## What to do
The data must be returned in full, with no character altered.

* * * * * * * * *

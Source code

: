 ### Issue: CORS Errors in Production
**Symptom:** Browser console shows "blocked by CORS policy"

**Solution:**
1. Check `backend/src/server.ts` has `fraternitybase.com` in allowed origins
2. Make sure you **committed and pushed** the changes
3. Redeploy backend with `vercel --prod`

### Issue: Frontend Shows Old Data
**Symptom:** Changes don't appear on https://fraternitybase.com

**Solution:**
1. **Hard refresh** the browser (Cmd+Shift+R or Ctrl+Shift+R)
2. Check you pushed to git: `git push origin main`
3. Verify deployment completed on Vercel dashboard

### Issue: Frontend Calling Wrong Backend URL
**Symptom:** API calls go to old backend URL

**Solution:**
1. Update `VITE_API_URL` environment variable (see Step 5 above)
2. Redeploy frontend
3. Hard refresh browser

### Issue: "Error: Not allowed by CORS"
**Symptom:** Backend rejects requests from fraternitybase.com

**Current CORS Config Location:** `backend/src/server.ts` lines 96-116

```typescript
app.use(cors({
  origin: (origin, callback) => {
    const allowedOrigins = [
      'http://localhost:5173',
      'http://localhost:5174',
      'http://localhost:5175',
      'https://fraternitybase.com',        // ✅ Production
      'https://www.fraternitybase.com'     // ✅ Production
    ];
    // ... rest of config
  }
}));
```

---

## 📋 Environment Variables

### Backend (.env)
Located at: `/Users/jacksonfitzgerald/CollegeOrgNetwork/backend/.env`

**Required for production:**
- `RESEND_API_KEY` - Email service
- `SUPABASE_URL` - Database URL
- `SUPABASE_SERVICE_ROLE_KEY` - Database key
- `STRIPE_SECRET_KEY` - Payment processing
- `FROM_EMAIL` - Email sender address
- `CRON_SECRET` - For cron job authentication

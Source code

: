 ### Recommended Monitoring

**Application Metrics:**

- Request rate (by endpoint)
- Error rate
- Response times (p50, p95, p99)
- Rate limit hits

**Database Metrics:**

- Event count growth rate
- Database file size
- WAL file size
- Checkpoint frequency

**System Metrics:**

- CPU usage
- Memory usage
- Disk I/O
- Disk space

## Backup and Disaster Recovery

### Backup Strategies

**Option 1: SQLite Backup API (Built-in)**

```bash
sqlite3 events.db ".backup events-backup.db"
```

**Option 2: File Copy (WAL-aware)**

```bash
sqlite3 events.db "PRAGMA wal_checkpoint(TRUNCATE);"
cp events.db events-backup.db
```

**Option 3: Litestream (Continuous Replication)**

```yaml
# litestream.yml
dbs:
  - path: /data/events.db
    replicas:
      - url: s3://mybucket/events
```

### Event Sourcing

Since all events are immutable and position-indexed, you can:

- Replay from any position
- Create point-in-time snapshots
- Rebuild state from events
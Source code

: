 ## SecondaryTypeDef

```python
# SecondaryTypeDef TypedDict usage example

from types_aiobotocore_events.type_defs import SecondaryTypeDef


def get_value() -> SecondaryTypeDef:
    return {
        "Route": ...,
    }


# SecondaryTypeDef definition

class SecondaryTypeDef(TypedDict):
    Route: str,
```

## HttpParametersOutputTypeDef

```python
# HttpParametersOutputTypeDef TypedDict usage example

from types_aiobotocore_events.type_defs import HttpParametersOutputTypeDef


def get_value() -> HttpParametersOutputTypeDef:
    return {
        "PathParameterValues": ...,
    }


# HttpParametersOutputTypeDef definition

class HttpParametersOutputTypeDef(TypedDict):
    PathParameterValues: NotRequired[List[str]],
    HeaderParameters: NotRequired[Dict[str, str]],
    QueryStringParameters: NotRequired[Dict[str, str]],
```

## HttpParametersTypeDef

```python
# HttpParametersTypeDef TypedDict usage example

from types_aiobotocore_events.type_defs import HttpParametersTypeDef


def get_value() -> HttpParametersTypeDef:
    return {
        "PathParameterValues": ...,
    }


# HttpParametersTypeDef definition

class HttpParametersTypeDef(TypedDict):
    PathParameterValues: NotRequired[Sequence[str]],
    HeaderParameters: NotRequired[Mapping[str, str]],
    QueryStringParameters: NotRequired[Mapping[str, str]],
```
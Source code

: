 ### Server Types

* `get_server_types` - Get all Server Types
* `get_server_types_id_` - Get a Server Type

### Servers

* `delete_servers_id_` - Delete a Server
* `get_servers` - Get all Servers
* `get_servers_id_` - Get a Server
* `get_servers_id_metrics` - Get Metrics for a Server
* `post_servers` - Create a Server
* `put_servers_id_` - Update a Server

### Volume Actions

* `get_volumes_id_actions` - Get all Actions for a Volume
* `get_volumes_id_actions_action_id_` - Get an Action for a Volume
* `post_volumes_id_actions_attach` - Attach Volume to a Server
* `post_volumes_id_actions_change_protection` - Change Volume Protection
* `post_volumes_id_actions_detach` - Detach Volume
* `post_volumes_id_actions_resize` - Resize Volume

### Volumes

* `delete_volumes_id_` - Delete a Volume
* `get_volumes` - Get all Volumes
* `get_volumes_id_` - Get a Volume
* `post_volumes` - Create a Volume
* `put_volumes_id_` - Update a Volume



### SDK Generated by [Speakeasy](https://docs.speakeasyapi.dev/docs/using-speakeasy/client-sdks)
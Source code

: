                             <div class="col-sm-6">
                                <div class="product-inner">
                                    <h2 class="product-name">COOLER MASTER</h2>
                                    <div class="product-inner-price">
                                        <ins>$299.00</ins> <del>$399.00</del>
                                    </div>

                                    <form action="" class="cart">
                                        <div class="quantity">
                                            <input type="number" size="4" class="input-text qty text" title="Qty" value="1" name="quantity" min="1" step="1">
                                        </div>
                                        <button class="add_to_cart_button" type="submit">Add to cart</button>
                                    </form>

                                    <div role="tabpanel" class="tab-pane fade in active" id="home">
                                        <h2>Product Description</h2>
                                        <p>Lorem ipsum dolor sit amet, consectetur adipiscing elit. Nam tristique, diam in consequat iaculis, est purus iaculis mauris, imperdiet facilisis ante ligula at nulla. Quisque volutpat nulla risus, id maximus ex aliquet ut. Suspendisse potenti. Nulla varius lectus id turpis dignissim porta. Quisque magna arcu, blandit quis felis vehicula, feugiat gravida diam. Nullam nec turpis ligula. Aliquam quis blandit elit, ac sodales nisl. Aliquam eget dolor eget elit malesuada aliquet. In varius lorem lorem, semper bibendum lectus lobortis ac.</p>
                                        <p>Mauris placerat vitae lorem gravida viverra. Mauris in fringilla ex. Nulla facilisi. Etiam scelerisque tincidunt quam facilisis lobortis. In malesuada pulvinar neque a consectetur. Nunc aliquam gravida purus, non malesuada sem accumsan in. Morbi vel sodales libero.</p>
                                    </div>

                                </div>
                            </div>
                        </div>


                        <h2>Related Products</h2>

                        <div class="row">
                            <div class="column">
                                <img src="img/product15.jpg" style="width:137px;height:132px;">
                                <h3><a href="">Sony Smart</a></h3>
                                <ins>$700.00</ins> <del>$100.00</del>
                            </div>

* * * * * * * * *

## Completed task
Source code

: ### Issue: CORS Errors in Production
**Symptom:** Browser console shows "blocked by CORS policy"

**Solution:**
1. Check `backend/src/server.ts` has `fraternitybase.com` in allowed origins
2. Make sure you **committed and pushed** the changes
3. Redeploy backend with `vercel --prod`

### Issue: Frontend Shows Old Data
**Symptom:** Changes don't appear on https://fraternitybase.com

**Solution:**
1. **Hard refresh** the browser (Cmd+Shift+R or Ctrl+Shift+R)
2. Check you pushed to git: `git push origin main`
3. Verify deployment completed on Vercel dashboard

### Issue: Frontend Calling Wrong Backend URL
**Symptom:** API calls go to old backend URL

**Solution:**
1. Update `VITE_API_URL` environment variable (see Step 5 above)
2. Redeploy frontend
3. Hard refresh browser

### Issue: "Error: Not allowed by CORS"
**Symptom:** Backend rejects requests from fraternitybase.com

**Current CORS Config Location:** `backend/src/server.ts` lines 96-116

```typescript
app.use(cors({
  origin: (origin, callback) => {
    const allowedOrigins = [
      'http://localhost:5173',
      'http://localhost:5174',
      'http://localhost:5175',
      'https://fraternitybase.com',        // ✅ Production
      'https://www.fraternitybase.com'     // ✅ Production
    ];
    // ... rest of config
  }
}));
```

---

## 📋 Environment Variables

### Backend (.env)
Located at: `/Users/jacksonfitzgerald/CollegeOrgNetwork/backend/.env`

**Required for production:**
- `RESEND_API_KEY` - Email service
- `SUPABASE_URL` - Database URL
- `SUPABASE_SERVICE_ROLE_KEY` - Database key
- `STRIPE_SECRET_KEY` - Payment processing
- `FROM_EMAIL` - Email sender address
- `CRON_SECRET` - For cron job authentication

Source code

: ### Recommended Monitoring

**Application Metrics:**

- Request rate (by endpoint)
- Error rate
- Response times (p50, p95, p99)
- Rate limit hits

**Database Metrics:**

- Event count growth rate
- Database file size
- WAL file size
- Checkpoint frequency

**System Metrics:**

- CPU usage
- Memory usage
- Disk I/O
- Disk space

## Backup and Disaster Recovery

### Backup Strategies

**Option 1: SQLite Backup API (Built-in)**

```bash
sqlite3 events.db ".backup events-backup.db"
```

**Option 2: File Copy (WAL-aware)**

```bash
sqlite3 events.db "PRAGMA wal_checkpoint(TRUNCATE);"
cp events.db events-backup.db
```

**Option 3: Litestream (Continuous Replication)**

```yaml
# litestream.yml
dbs:
  - path: /data/events.db
    replicas:
      - url: s3://mybucket/events
```

### Event Sourcing

Since all events are immutable and position-indexed, you can:

- Replay from any position
- Create point-in-time snapshots
- Rebuild state from events
Source code

: ## SecondaryTypeDef

```python
# SecondaryTypeDef TypedDict usage example

from types_aiobotocore_events.type_defs import SecondaryTypeDef


def get_value() -> SecondaryTypeDef:
    return {
        "Route": ...,
    }


# SecondaryTypeDef definition

class SecondaryTypeDef(TypedDict):
    Route: str,
```

## HttpParametersOutputTypeDef

```python
# HttpParametersOutputTypeDef TypedDict usage example

from types_aiobotocore_events.type_defs import HttpParametersOutputTypeDef


def get_value() -> HttpParametersOutputTypeDef:
    return {
        "PathParameterValues": ...,
    }


# HttpParametersOutputTypeDef definition

class HttpParametersOutputTypeDef(TypedDict):
    PathParameterValues: NotRequired[List[str]],
    HeaderParameters: NotRequired[Dict[str, str]],
    QueryStringParameters: NotRequired[Dict[str, str]],
```

## HttpParametersTypeDef

```python
# HttpParametersTypeDef TypedDict usage example

from types_aiobotocore_events.type_defs import HttpParametersTypeDef


def get_value() -> HttpParametersTypeDef:
    return {
        "PathParameterValues": ...,
    }


# HttpParametersTypeDef definition

class HttpParametersTypeDef(TypedDict):
    PathParameterValues: NotRequired[Sequence[str]],
    HeaderParameters: NotRequired[Mapping[str, str]],
    QueryStringParameters: NotRequired[Mapping[str, str]],
```
Source code

: ### Server Types

* `get_server_types` - Get all Server Types
* `get_server_types_id_` - Get a Server Type

### Servers

* `delete_servers_id_` - Delete a Server
* `get_servers` - Get all Servers
* `get_servers_id_` - Get a Server
* `get_servers_id_metrics` - Get Metrics for a Server
* `post_servers` - Create a Server
* `put_servers_id_` - Update a Server

### Volume Actions

* `get_volumes_id_actions` - Get all Actions for a Volume
* `get_volumes_id_actions_action_id_` - Get an Action for a Volume
* `post_volumes_id_actions_attach` - Attach Volume to a Server
* `post_volumes_id_actions_change_protection` - Change Volume Protection
* `post_volumes_id_actions_detach` - Detach Volume
* `post_volumes_id_actions_resize` - Resize Volume

### Volumes

* `delete_volumes_id_` - Delete a Volume
* `get_volumes` - Get all Volumes
* `get_volumes_id_` - Get a Volume
* `post_volumes` - Create a Volume
* `put_volumes_id_` - Update a Volume



### SDK Generated by [Speakeasy](https://docs.speakeasyapi.dev/docs/using-speakeasy/client-sdks)
Source code

:                             <div class="col-sm-6">
                                <div class="product-inner">
                                    <h2 class="product-name">COOLER MASTER</h2>
                                    <div class="product-inner-price">
                                        <ins>$299.00</ins> <del>$399.00</del>
                                    </div>

                                    <form action="" class="cart">
                                        <div class="quantity">
                                            <input type="number" size="4" class="input-text qty text" title="Qty" value="1" name="quantity" min="1" step="1">
                                        </div>
                                        <button class="add_to_cart_button" type="submit">Add to cart</button>
                                    </form>

                                    <div role="tabpanel" class="tab-pane fade in active" id="home">
                                        <h2>Product Description</h2>
                                        <p>Lorem ipsum dolor sit amet, consectetur adipiscing elit. Nam tristique, diam in consequat iaculis, est purus iaculis mauris, imperdiet facilisis ante ligula at nulla. Quisque volutpat nulla risus, id maximus ex aliquet ut. Suspendisse potenti. Nulla varius lectus id turpis dignissim porta. Quisque magna arcu, blandit quis felis vehicula, feugiat gravida diam. Nullam nec turpis ligula. Aliquam quis blandit elit, ac sodales nisl. Aliquam eget dolor eget elit malesuada aliquet. In varius lorem lorem, semper bibendum lectus lobortis ac.</p>
                                        <p>Mauris placerat vitae lorem gravida viverra. Mauris in fringilla ex. Nulla facilisi. Etiam scelerisque tincidunt quam facilisis lobortis. In malesuada pulvinar neque a consectetur. Nunc aliquam gravida purus, non malesuada sem accumsan in. Morbi vel sodales libero.</p>
                                    </div>

                                </div>
                            </div>
                        </div>


                        <h2>Related Products</h2>

                        <div class="row">
                            <div class="column">
                                <img src="img/product15.jpg" style="width:137px;height:132px;">
                                <h3><a href="">Sony Smart</a></h3>
                                <ins>$700.00</ins> <del>$100.00</del>
                            </div>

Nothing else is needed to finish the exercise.